Nice pair we are, a Brun and a Velain with one eye between us. Not even a good eye at that, because of course the one we’ve still got is the worst of any of our eyes, my left. Venla says she’ll make me a leather eye-patch, my choice of fawn or kid, lined with red silk. I think I’ll have one of each. Poor Fian is worse off, a sword took out both of his eyes in one stroke. It’s a miracle that it didn’t kill him, but he saved himself by not trying to stay in the saddle. Stepped into a thorn bush that might have destroyed his family jewels, but by the same miracle he only got a bad gash in his groin that the apprentice doctors (apprentices? full-fledged field surgeons, I’d say) could stitch up. Jeran got him off the battlefield by brute force, just barging through with Fian in his arms.

Yes, of course Raisse will be furious. But think what might have happened if we hadn’t gone! It’s like pulling a festering tooth before it kills you by poisoning your whole body.
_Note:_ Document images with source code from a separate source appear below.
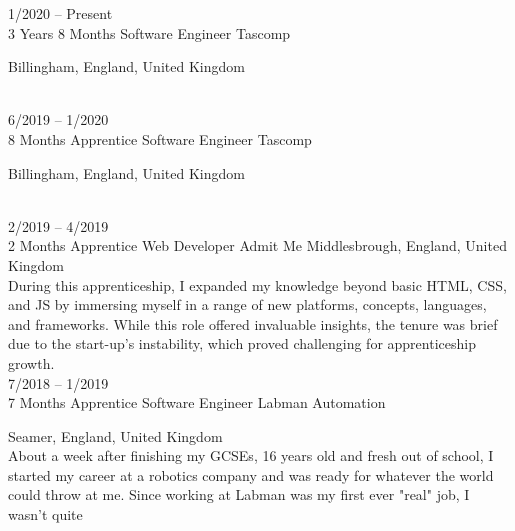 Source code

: \documentclass[9pt]{developercv} %
\begin{document}
\begin{entrylist}
	\entry
		{1/2020 -- Present\\3 Years 8 Months}
		{Software Engineer}
		{Tascomp}
		{Billingham, England, United Kingdom\\
		
		\lorem \lorem \lorem \lorem \lorem %
		
		\vspace{0.5em}	

		\hspace{2em}
		}\\
	\entry
		{6/2019 -- 1/2020\\8 Months}
		{Apprentice Software Engineer}
		{Tascomp}
		{Billingham, England, United Kingdom\\
		
		\lorem \lorem \lorem \lorem \lorem %
		
		\vspace{0.5em}	

		\hspace{2em}
		}\\
	\entry
		{2/2019 -- 4/2019\\2 Months}
		{Apprentice Web Developer}
		{Admit Me}
		{Middlesbrough, England, United Kingdom\\ 
		
		During this apprenticeship, I expanded my knowledge beyond basic HTML, CSS, and JS by immersing myself in a range of new platforms, concepts, languages, and frameworks. While this role offered invaluable insights, the tenure was brief due to the start-up's instability, which proved challenging for apprenticeship growth.
		}\\
	\entry
		{7/2018 -- 1/2019\\7 Months}
		{Apprentice Software Engineer}
		{Labman Automation}
		{Seamer, England, United Kingdom\\ 
		
		About a week after finishing my GCSEs, 16 years old and fresh out of school, I started my career at a robotics company and was ready for whatever the world could throw at me. Since working at Labman was my first ever "real" job, I wasn't quite 
		
		\vspace{0.5em}	

		\hspace{2em}
		}\\
\end{entrylist}
\end{document}
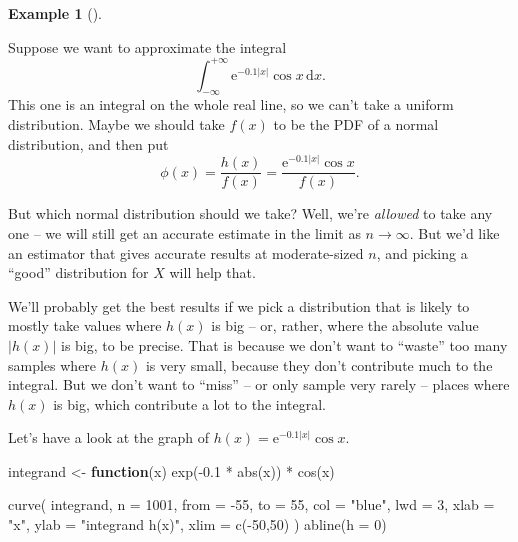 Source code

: \documentclass[
  letterpaper,
  DIV=11,
  numbers=noendperiod]{scrreprt}
\newenvironment{Shaded}{\begin{snugshade}}{\end{snugshade}}
\newcommand{\AttributeTok}[1]{\textcolor[rgb]{0.40,0.45,0.13}{#1}}
\newcommand{\ControlFlowTok}[1]{\textcolor[rgb]{0.00,0.23,0.31}{\textbf{#1}}}
\newcommand{\DecValTok}[1]{\textcolor[rgb]{0.68,0.00,0.00}{#1}}
\newcommand{\FloatTok}[1]{\textcolor[rgb]{0.68,0.00,0.00}{#1}}
\newcommand{\FunctionTok}[1]{\textcolor[rgb]{0.28,0.35,0.67}{#1}}
\newcommand{\NormalTok}[1]{\textcolor[rgb]{0.00,0.23,0.31}{#1}}
\newcommand{\OtherTok}[1]{\textcolor[rgb]{0.00,0.23,0.31}{#1}}
\newcommand{\SpecialCharTok}[1]{\textcolor[rgb]{0.37,0.37,0.37}{#1}}
\newcommand{\StringTok}[1]{\textcolor[rgb]{0.13,0.47,0.30}{#1}}
\theoremstyle{plain}
\theoremstyle{definition}
\theoremstyle{definition}
\newtheorem{example}{Example}[chapter]
\theoremstyle{remark}
\begin{document}
\begin{example}[]\protect\hypertarget{exm-MCint2}{}\label{exm-MCint2}

Suppose we want to approximate the integral \[ \int_{-\infty}^{+\infty}
\mathrm{e}^{-0.1|x|} \cos x \, \mathrm{d}x . \] This one is an integral
on the whole real line, so we can't take a uniform distribution. Maybe
we should take \(f(x)\) to be the PDF of a normal distribution, and then
put
\[ \phi(x) = \frac{h(x)}{f(x)} = \frac{\mathrm{e}^{-0.1|x|} \cos x}{f(x)} . \]

But which normal distribution should we take? Well, we're \emph{allowed}
to take any one -- we will still get an accurate estimate in the limit
as \(n \to \infty\). But we'd like an estimator that gives accurate
results at moderate-sized \(n\), and picking a ``good'' distribution for
\(X\) will help that.

We'll probably get the best results if we pick a distribution that is
likely to mostly take values where \(h(x)\) is big -- or, rather, where
the absolute value \(|h(x)|\) is big, to be precise. That is because we
don't want to ``waste'' too many samples where \(h(x)\) is very small,
because they don't contribute much to the integral. But we don't want to
``miss'' -- or only sample very rarely -- places where \(h(x)\) is big,
which contribute a lot to the integral.

Let's have a look at the graph of
\(h(x) = \mathrm{e}^{-0.1|x|} \cos x\).

\begin{Shaded}
\begin{Highlighting}[]
\NormalTok{integrand }\OtherTok{\textless{}{-}} \ControlFlowTok{function}\NormalTok{(x) }\FunctionTok{exp}\NormalTok{(}\SpecialCharTok{{-}}\FloatTok{0.1} \SpecialCharTok{*} \FunctionTok{abs}\NormalTok{(x)) }\SpecialCharTok{*} \FunctionTok{cos}\NormalTok{(x)}

\FunctionTok{curve}\NormalTok{(}
\NormalTok{  integrand, }\AttributeTok{n =} \DecValTok{1001}\NormalTok{, }\AttributeTok{from =} \SpecialCharTok{{-}}\DecValTok{55}\NormalTok{, }\AttributeTok{to =} \DecValTok{55}\NormalTok{,}
  \AttributeTok{col =} \StringTok{"blue"}\NormalTok{, }\AttributeTok{lwd =} \DecValTok{3}\NormalTok{,}
  \AttributeTok{xlab =} \StringTok{"x"}\NormalTok{, }\AttributeTok{ylab =} \StringTok{"integrand h(x)"}\NormalTok{, }\AttributeTok{xlim =} \FunctionTok{c}\NormalTok{(}\SpecialCharTok{{-}}\DecValTok{50}\NormalTok{,}\DecValTok{50}\NormalTok{)}
\NormalTok{)}
\FunctionTok{abline}\NormalTok{(}\AttributeTok{h =} \DecValTok{0}\NormalTok{)}
\end{Highlighting}
\end{Shaded}


\end{example}
\end{document}
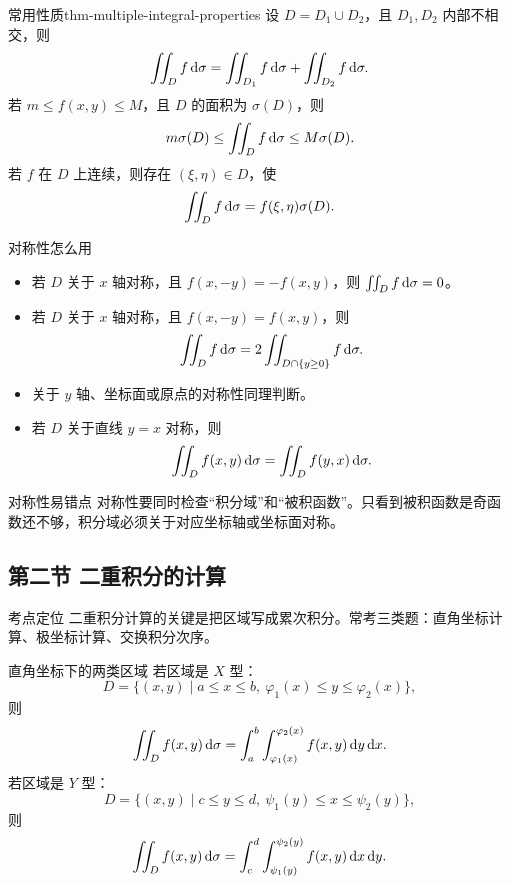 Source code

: \begin{dl}{常用性质}{thm-multiple-integral-properties}
设 $D=D_1\cup D_2$，且 $D_1,D_2$ 内部不相交，则
\[
  \iint_D f\dif\sigma
  =\iint_{D_1} f\dif\sigma+\iint_{D_2} f\dif\sigma.
\]
若 $m\le f(x,y)\le M$，且 $D$ 的面积为 $\sigma(D)$，则
\[
  m\sigma(D)\le \iint_D f\dif\sigma\le M\sigma(D).
\]
若 $f$ 在 $D$ 上连续，则存在 $(\xi,\eta)\in D$，使
\[
  \iint_D f\dif\sigma=f(\xi,\eta)\sigma(D).
\]
\end{dl}

\begin{methodbox}{对称性怎么用}
\begin{itemize}
  \item 若 $D$ 关于 $x$ 轴对称，且 $f(x,-y)=-f(x,y)$，则 $\iint_D f\dif\sigma=0$。
  \item 若 $D$ 关于 $x$ 轴对称，且 $f(x,-y)=f(x,y)$，则
  \[
    \iint_D f\dif\sigma=2\iint_{D\cap\{y\ge0\}} f\dif\sigma.
  \]
  \item 关于 $y$ 轴、坐标面或原点的对称性同理判断。
  \item 若 $D$ 关于直线 $y=x$ 对称，则
  \[
    \iint_D f(x,y)\dif\sigma=\iint_D f(y,x)\dif\sigma.
  \]
\end{itemize}
\end{methodbox}

\begin{warningbox}{对称性易错点}
对称性要同时检查“积分域”和“被积函数”。只看到被积函数是奇函数还不够，积分域必须关于对应坐标轴或坐标面对称。
\end{warningbox}

\subsection{第二节 二重积分的计算}

\begin{summarybox}{考点定位}
二重积分计算的关键是把区域写成累次积分。常考三类题：直角坐标计算、极坐标计算、交换积分次序。
\end{summarybox}

\begin{methodbox}{直角坐标下的两类区域}
若区域是 $X$ 型：
\[
  D=\{(x,y)\mid a\le x\le b,\ \varphi_1(x)\le y\le \varphi_2(x)\},
\]
则
\[
  \iint_D f(x,y)\dif\sigma
  =\int_a^b\int_{\varphi_1(x)}^{\varphi_2(x)} f(x,y)\dif y\dif x.
\]
若区域是 $Y$ 型：
\[
  D=\{(x,y)\mid c\le y\le d,\ \psi_1(y)\le x\le \psi_2(y)\},
\]
则
\[
  \iint_D f(x,y)\dif\sigma
  =\int_c^d\int_{\psi_1(y)}^{\psi_2(y)} f(x,y)\dif x\dif y.
\]
\end{methodbox}

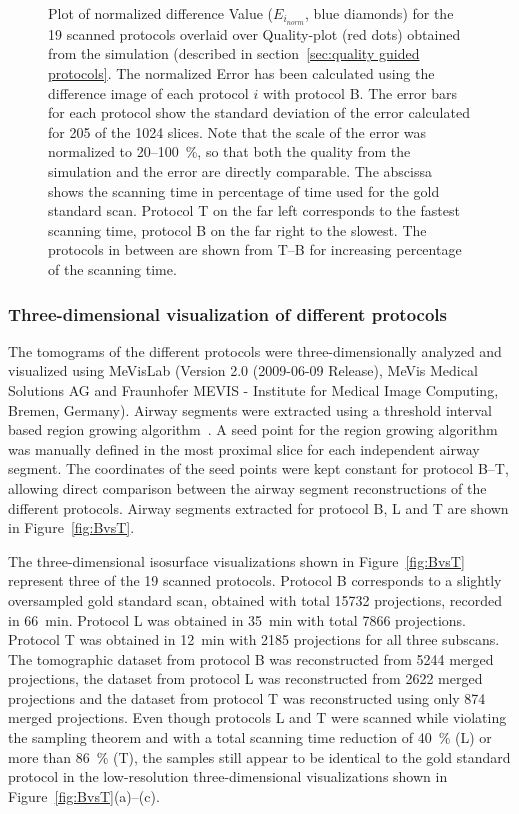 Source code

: \documentclass[preprint,s]{iucr}
\begin{document}
\begin{figure}
	\centering
	\caption{Plot of normalized difference Value ($E_{i_{norm}}$, blue diamonds) for the 19 scanned protocols overlaid over Quality-plot (red dots) obtained from the simulation (described in section~\ref{sec:quality guided protocols}. The normalized Error has been calculated using the difference image of each protocol $i$ with protocol B. The error bars for each protocol show the standard deviation of the error calculated for 205 of the 1024 slices. Note that the scale of the error was normalized to 20--\SI{100}{\percent}, so that both the quality from the simulation and the error are directly comparable. The abscissa shows the scanning time in percentage of time used for the gold standard scan. Protocol T on the far left corresponds to the fastest scanning time, protocol B on the far right to the slowest. The protocols in between are shown from T--B for increasing percentage of the scanning time.}
	
	\label{fig:NormalizedErrorPlot}
\end{figure}

\subsubsection{Three-dimensional visualization of different protocols}
\label{subsec:comparison}
The tomograms of the different protocols were three-dimensionally analyzed and visualized using MeVisLab (Version 2.0 (2009-06-09 Release), MeVis Medical Solutions AG and Fraunhofer MEVIS - Institute for Medical Image Computing, Bremen, Germany). Airway segments were extracted using a threshold interval based region growing algorithm~\cite{Zucker1976}. A seed point for the region growing algorithm was manually defined in the most proximal slice for each independent airway segment. The coordinates of the seed points were kept constant for protocol B--T, allowing direct comparison between the airway segment reconstructions of the different protocols. Airway segments extracted for protocol B, L and T are shown in Figure~\ref{fig:BvsT}.

The three-dimensional isosurface visualizations shown in Figure~\ref{fig:BvsT} represent three of the 19 scanned protocols. Protocol B corresponds to a slightly oversampled gold standard scan, obtained with total 15732 projections, recorded in \SI{66}{\minute}. Protocol L was obtained in \SI{35}{\minute} with total 7866 projections. Protocol T was obtained in \SI{12}{\minute} with 2185 projections for all three subscans. The tomographic dataset from protocol B was reconstructed from 5244 merged projections, the dataset from protocol L was reconstructed from 2622 merged projections and the dataset from protocol T was reconstructed using only 874 merged projections. Even though protocols L and T were scanned while violating the sampling theorem and with a total scanning time reduction of \SI{40}{\percent} (L) or more than \SI{86}{\percent} (T), the samples still appear to be identical to the gold standard protocol in the low-resolution three-dimensional visualizations shown in Figure~\ref{fig:BvsT}(a)--(c).
\end{document}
She’ll say that I shouldn’t have gone myself but sent others, but I wanted to be visible, to let those knaves know how much they were transgressing. That part didn’t work out, because they advanced on our camp before, I think, they knew that we were anything other than Fian Brun and his guard. And if Moyri of the Order hadn’t called, loudly enough to wake anyone gifted and even some just short of gifted, like Fian, we’d all have been dead. (Moyri didn’t make it; it seems to go with that name to die before thirty. Let’s not call our next daughter that– though I suspect that Raisse might want to.)